Counting the line with "If Goethe were" as the last one, copy out the lines of the data exactly from the first onward.
= Beginning of Section =
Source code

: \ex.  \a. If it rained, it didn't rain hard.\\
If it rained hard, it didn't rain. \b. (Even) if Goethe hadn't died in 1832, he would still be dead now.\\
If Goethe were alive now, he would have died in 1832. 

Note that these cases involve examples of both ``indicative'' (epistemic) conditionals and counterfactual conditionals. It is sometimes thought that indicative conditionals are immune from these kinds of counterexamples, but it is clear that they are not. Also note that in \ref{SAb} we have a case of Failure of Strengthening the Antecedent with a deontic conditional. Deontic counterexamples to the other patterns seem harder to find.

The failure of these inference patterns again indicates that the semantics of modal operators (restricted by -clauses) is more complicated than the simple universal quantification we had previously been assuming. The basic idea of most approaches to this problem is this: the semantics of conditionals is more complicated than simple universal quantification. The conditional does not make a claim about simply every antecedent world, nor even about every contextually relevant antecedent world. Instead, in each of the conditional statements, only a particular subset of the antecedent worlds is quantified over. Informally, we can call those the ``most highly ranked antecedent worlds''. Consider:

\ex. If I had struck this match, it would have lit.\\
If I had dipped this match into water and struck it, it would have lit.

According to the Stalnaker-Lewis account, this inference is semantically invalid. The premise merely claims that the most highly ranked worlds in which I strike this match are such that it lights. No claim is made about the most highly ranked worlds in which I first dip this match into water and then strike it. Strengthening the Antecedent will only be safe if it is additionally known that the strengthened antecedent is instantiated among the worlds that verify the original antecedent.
= End of Section =
THE ANSWER →
Source code

: \ex.  \a. If it rained, it didn't rain hard.\\
If it rained hard, it didn't rain. \b. (Even) if Goethe hadn't died in 1832, he would still be dead now.\\
If Goethe were alive now, he would have died in 1832. 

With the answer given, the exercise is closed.